Rendered images with source text:
Start of Block
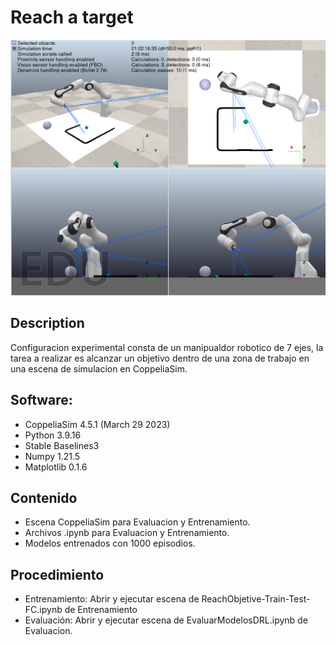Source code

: <h1> Reach a target </h1>

![Zona de trabajo](https://github.com/RogerSgo/DRL-Sim-Reach-Target/blob/main/Simulacion/Screenshot%202023-09-23%20232517.png)
<h2> Description </h2>

Configuracion experimental consta de un manipualdor robotico de 7 ejes, la tarea a realizar es alcanzar un objetivo dentro de una zona de trabajo en una escena de simulacion en CoppeliaSim.
<h2> Software: </h2>

- CoppeliaSim 4.5.1 (March 29 2023)
- Python 3.9.16
- Stable Baselines3
- Numpy 1.21.5
- Matplotlib 0.1.6
<h2> Contenido </h2>

- Escena CoppeliaSim para Evaluacion y Entrenamiento.
- Archivos .ipynb para Evaluacion y Entrenamiento.
- Modelos entrenados con 1000 episodios.
<h2> Procedimiento </h2>

- Entrenamiento: Abrir y ejecutar escena de ReachObjetive-Train-Test-FC.ipynb de Entrenamiento
- Evaluación: Abrir y ejecutar escena de EvaluarModelosDRL.ipynb de Evaluacion.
End of Block
_Instructions for the task:_
Please make an exact copy of the records, leaving out any picture.

_Your response:_
Source code

: <h1> Reach a target </h1>

![Zona de trabajo](https://github.com/RogerSgo/DRL-Sim-Reach-Target/blob/main/Simulacion/Screenshot%202023-09-23%20232517.png)
<h2> Description </h2>

Configuracion experimental consta de un manipualdor robotico de 7 ejes, la tarea a realizar es alcanzar un objetivo dentro de una zona de trabajo en una escena de simulacion en CoppeliaSim.
<h2> Software: </h2>

- CoppeliaSim 4.5.1 (March 29 2023)
- Python 3.9.16
- Stable Baselines3
- Numpy 1.21.5
- Matplotlib 0.1.6
<h2> Contenido </h2>

- Escena CoppeliaSim para Evaluacion y Entrenamiento.
- Archivos .ipynb para Evaluacion y Entrenamiento.
- Modelos entrenados con 1000 episodios.
<h2> Procedimiento </h2>

- Entrenamiento: Abrir y ejecutar escena de ReachObjetive-Train-Test-FC.ipynb de Entrenamiento
- Evaluación: Abrir y ejecutar escena de EvaluarModelosDRL.ipynb de Evaluacion.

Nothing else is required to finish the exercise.